- Occupation: Human rights defender
- Employer: Amnesty International (2017–2022) ;

= Oksana Pokalchuk =

Ukrainian lawyer and human rights activist

Oksana Pokalchuk is a Ukrainian lawyer and human rights activist who headed the Ukrainian section of Amnesty International from 2017 to 2022.

==Education==
Pokalchuk graduated with a Master's Arts degree in law at Academy of Advocacy of Ukraine in 2009. She later started a PhD studying gender identity law at the Kyiv University of Law.

==Legal and human rights roles==
In 2008, Pokalchuk started LGBT and other human rights work as a lawyer at the NGO Insight. Around 2015, she was an assistant lawyer at the European Court of Human Rights.

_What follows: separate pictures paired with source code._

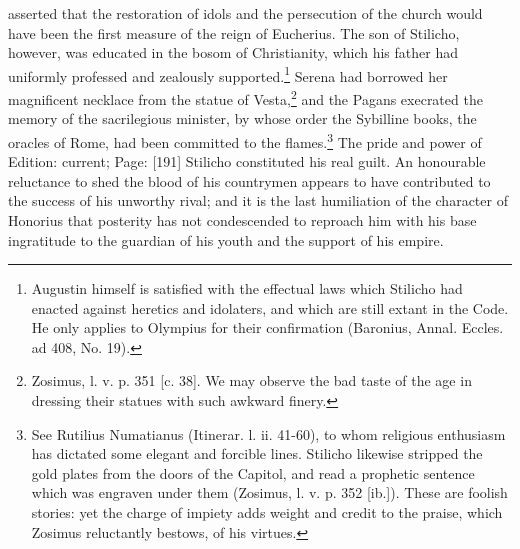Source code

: asserted that the restoration of idols and the persecution of the church would have been the first measure of the reign of Eucherius. The son of Stilicho, however, was educated in the bosom of Christianity, which his father had uniformly professed and zealously supported.\footnote{Augustin himself is satisfied with the effectual laws which Stilicho had enacted against heretics and idolaters, and which are still extant in the Code. He only applies to Olympius for their confirmation (Baronius, Annal. Eccles. ad 408, No. 19).} Serena had borrowed her magnificent necklace from the statue of Vesta,\footnote{Zosimus, l. v. p. 351 [c. 38]. We may observe the bad taste of the age in dressing their statues with such awkward finery.} and the Pagans execrated the memory of the sacrilegious minister, by whose order the Sybilline books, the oracles of Rome, had been committed to the flames.\footnote{See Rutilius Numatianus (Itinerar. l. ii. 41-60), to whom religious enthusiasm has dictated some elegant and forcible lines. Stilicho likewise stripped the gold plates from the doors of the Capitol, and read a prophetic sentence which was engraven under them (Zosimus, l. v. p. 352 [ib.]). These are foolish stories: yet the charge of impiety adds weight and credit to the praise, which Zosimus reluctantly bestows, of his virtues.} The pride and power of Edition: current; Page: [191] Stilicho constituted his real guilt. An honourable reluctance to shed the blood of his countrymen appears to have contributed to the success of his unworthy rival; and it is the last humiliation of the character of Honorius that posterity has not condescended to reproach him with his base ingratitude to the guardian of his youth and the support of his empire.

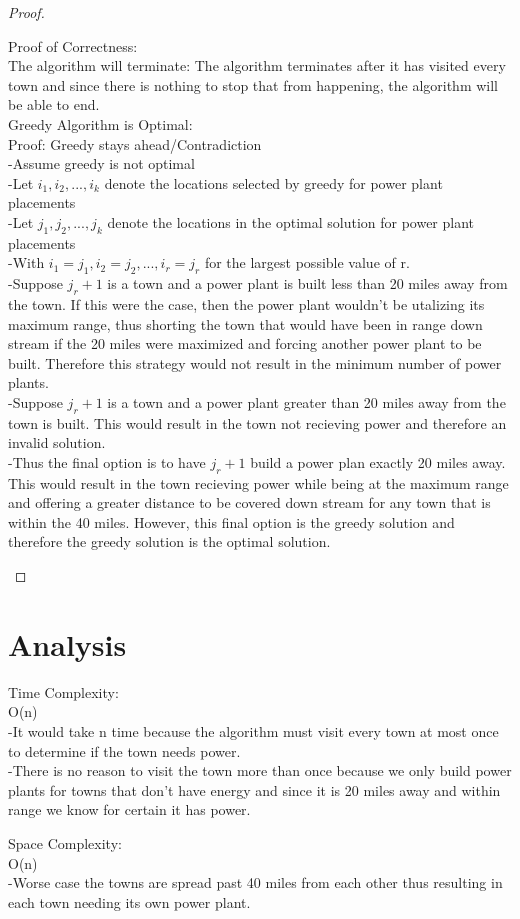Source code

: \documentclass[11pt]{article}
\begin{document}
\begin{proof}
\begin{text}
Proof of Correctness:\\
The algorithm will terminate: The algorithm terminates after it has visited every town and since there is nothing to stop that from happening, the algorithm will be able to end.\\
Greedy Algorithm is Optimal:\\
Proof: Greedy stays ahead/Contradiction \\
-Assume greedy is not optimal\\
-Let $i_1, i_2,..., i_k$ denote the locations selected by greedy for power plant placements\\
-Let $j_1,j_2,..., j_k$ denote the locations in the optimal solution for power plant placements\\
-With $i_1  = j_1, i_2 = j_2, ..., i_r = j _r$ for the largest possible value of r. \\
-Suppose $j_r+1$ is a town and a power plant is built less than 20 miles away from the town. If this were the case, then the power plant wouldn't be utalizing its maximum range, thus shorting the town that would have been in range down stream if the 20 miles were maximized and forcing another power plant to be built. Therefore this strategy would not result in the minimum number of power plants. \\
-Suppose $j_r+1$ is a town and a power plant greater than 20 miles away from the town is built. This would result in the town not recieving power and therefore an invalid solution.\\
-Thus the final option is to have $j_r+1$ build a power plan exactly 20 miles away. This would result in the town recieving power while being at the maximum range and offering a greater distance to be covered down stream for any town that is within the 40 miles. However, this final option is the greedy solution and therefore the greedy solution is the optimal solution.

\end{text}
\end{proof}

\section*{Analysis}

\begin{text}
Time Complexity: \\
O(n)\\
-It would take n time because the algorithm must visit every town at most once to determine if the town needs power.\\
-There is no reason to visit the town more than once because we only build power plants for towns that don't have energy and since it is 20 miles away and within range we know for certain it has power.
\end{text}

\begin{text}
Space Complexity: \\
O(n)\\
-Worse case the towns are spread past 40 miles from each other thus resulting in each town needing its own power plant.
\end{text}
\end{document}

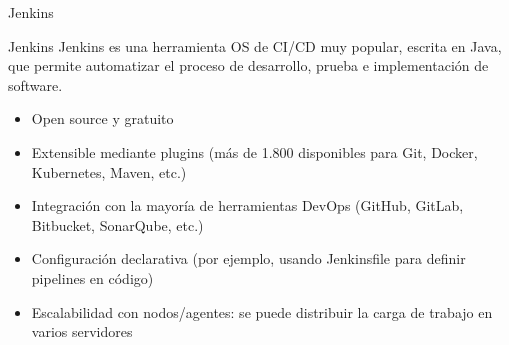 \documentclass{beamer}
\begin{document}
\begin{frame}{Jenkins}

\begin{block}{Jenkins}
Jenkins es una herramienta OS de CI/CD muy popular, escrita en Java, que permite automatizar el proceso de desarrollo, prueba e implementación de software.
\end{block}

\begin{itemize}
    \item Open source y gratuito

    \item Extensible mediante plugins (más de 1.800 disponibles para Git, Docker, Kubernetes, Maven, etc.)

    \item  Integración con la mayoría de herramientas DevOps (GitHub, GitLab, Bitbucket, SonarQube, etc.)
    
    \item Configuración declarativa (por ejemplo, usando Jenkinsfile para definir pipelines en código)
    
    \item Escalabilidad con nodos/agentes: se puede distribuir la carga de trabajo en varios servidores
\end{itemize}
    
\end{frame}
\end{document}
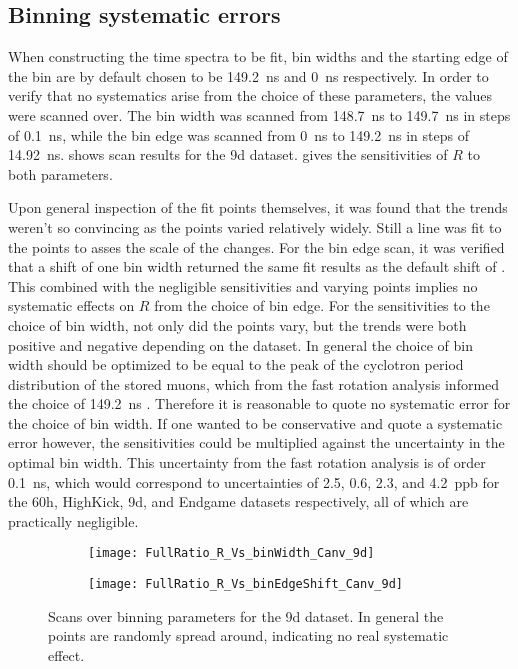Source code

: \subsection{Binning systematic errors}


When constructing the time spectra to be fit, bin widths and the starting edge of the bin are by default chosen to be \SI{149.2}{ns} and \SI{0}{ns} respectively. In order to verify that no systematics arise from the choice of these parameters, the values were scanned over. The bin width was scanned from \SI{148.7}{ns} to \SI{149.7}{ns} in steps of \SI{0.1}{ns}, while the bin edge was scanned from \SI{0}{ns} to \SI{149.2}{ns} in steps of \SI{14.92}{ns}.  shows scan results for the 9d dataset.  gives the sensitivities of $R$ to both parameters. 

Upon general inspection of the fit points themselves, it was found that the trends weren't so convincing as the points varied relatively widely. Still a line was fit to the points to asses the scale of the changes. For the bin edge scan, it was verified that a shift of one bin width returned the same fit results as the default shift of . This combined with the negligible sensitivities and varying points implies no systematic effects on $R$ from the choice of bin edge. For the sensitivities to the choice of bin width, not only did the points vary, but the trends were both positive and negative depending on the dataset. In general the choice of bin width should be optimized to be equal to the peak of the cyclotron period distribution of the stored muons, which from the fast rotation analysis informed the choice of \SI{149.2}{ns} \cite{fastrotationsomething}. Therefore it is reasonable to quote no systematic error for the choice of bin width. If one wanted to be conservative and quote a systematic error however, the sensitivities could be multiplied against the uncertainty in the optimal bin width. This uncertainty from the fast rotation analysis is of order \SI{0.1}{ns}, which would correspond to uncertainties of \SI{2.5}{}, \SI{0.6}{}, \SI{2.3}{}, and \SI{4.2}{ppb} for the 60h, HighKick, 9d, and Endgame datasets respectively, all of which are practically negligible.



\begin{figure}[]
\centering
    \begin{subfigure}[t]{0.45\textwidth}
        \centering
        \texttt{[image: FullRatio\_R\_Vs\_binWidth\_Canv\_9d]}
        \caption{}
    \end{subfigure}%
    \hspace{1cm}
    \begin{subfigure}[t]{0.45\textwidth}
        \centering
        \texttt{[image: FullRatio\_R\_Vs\_binEdgeShift\_Canv\_9d]}
        \caption{}
    \end{subfigure}
\caption[Scans over binning parameters]{Scans over binning parameters for the 9d dataset. In general the points are randomly spread around, indicating no real systematic effect.}
\label{fig:binParametersScan}
\end{figure}


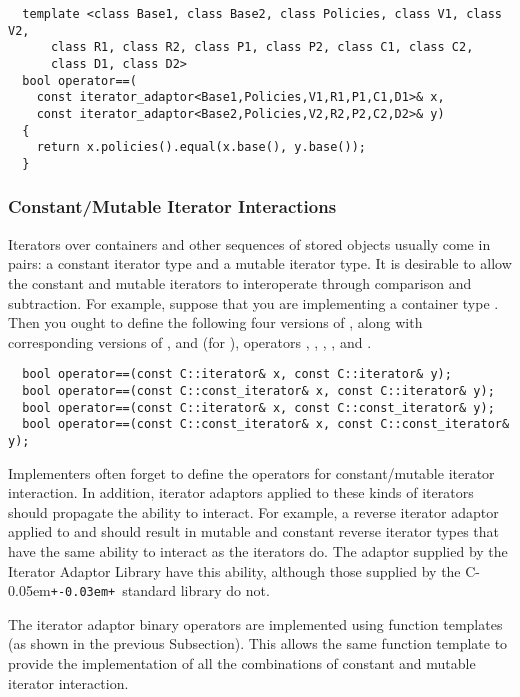 \documentclass{netobjectdays}
\newcommand{\Cpp}{C\kern-0.05em\texttt{+\kern-0.03em+}}
\newcommand{\reverseiterator}{\code{reverse\_\-iterator}}
\begin{document}
{\footnotesize
\begin{verbatim}
  template <class Base1, class Base2, class Policies, class V1, class V2,
      class R1, class R2, class P1, class P2, class C1, class C2, 
      class D1, class D2>
  bool operator==(
    const iterator_adaptor<Base1,Policies,V1,R1,P1,C1,D1>& x,
    const iterator_adaptor<Base2,Policies,V2,R2,P2,C2,D2>& y)
  {
    return x.policies().equal(x.base(), y.base());
  }
\end{verbatim}
}

\subsubsection{Constant/Mutable Iterator Interactions}
\label{sec:constant-mutable-iterations}

Iterators over containers and other sequences of stored objects
usually come in pairs: a constant iterator type and a mutable iterator
type. It is desirable to allow the constant and mutable iterators to
interoperate through comparison and subtraction. For example, suppose
that you are implementing a container type . Then you ought to
define the following four versions of , along with
corresponding versions of , and (for
), operators \code{<}, \code{>},
\code{<=}, \code{>=}, and \code{-}.

{\footnotesize
\begin{verbatim}
  bool operator==(const C::iterator& x, const C::iterator& y);
  bool operator==(const C::const_iterator& x, const C::iterator& y);
  bool operator==(const C::iterator& x, const C::const_iterator& y);
  bool operator==(const C::const_iterator& x, const C::const_iterator& y);
\end{verbatim}
}

Implementers often forget to define the operators for constant/mutable
iterator interaction. In addition, iterator adaptors applied to these
kinds of iterators should propagate the ability to interact. For
example, a reverse iterator adaptor applied to  and
 should result in mutable and constant
reverse iterator types that have the same ability to interact as the
 iterators do. The \reverseiterator{} adaptor supplied by
the Iterator Adaptor Library have this ability, although those
supplied by the \Cpp\ standard library do not.

The iterator adaptor binary operators are implemented using function
templates (as shown in the previous Subsection). This allows the same
function template to provide the implementation of all the
combinations of constant and mutable iterator interaction.
\end{document}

===Amnesty International===

Pokalchuk was the executive director of the Ukrainian section of Amnesty International starting in 2017. Following the 4 August 2022 publication by Amnesty International of a report on Ukrainian military usage of civilian areas, Pokalchuk stated that she would resign in protest. She stated, "I believe any work for the good of society should be done taking into account the local context and thinking through consequences. Most importantly, I am convinced that our surveys should be made thoroughly and with people in mind, whose lives often depend directly on the words and actions of international organizations." Pokalchuk did resign, as did several of her colleagues. Pokalchuk explained her reasons in The Washington Post on 13 August, stating her view that "the report's deepest flaw was how it contradicted its main objective: [f]ar from protecting civilians, it further endangered them by giving Russia a justification to continue its indiscriminate attacks." She described doubts about the report's validity in terms of international humanitarian law. In her judgment, Amnesty International Crisis Team researchers at the time had "exceptional training and experience in human rights, laws of war, weapons analysis" but "often lack[ed] [a] knowledge of local languages and context."

===Freedom of speech===
In 2017, Pokalchuk stated Amnesty International's view of Ukrainian decommunization laws as violating human rights, arguing that people should only have speech restricted for promoting violence, and not for "using symbols if the use of such symbols does not have the purpose of inciting violence or aggression".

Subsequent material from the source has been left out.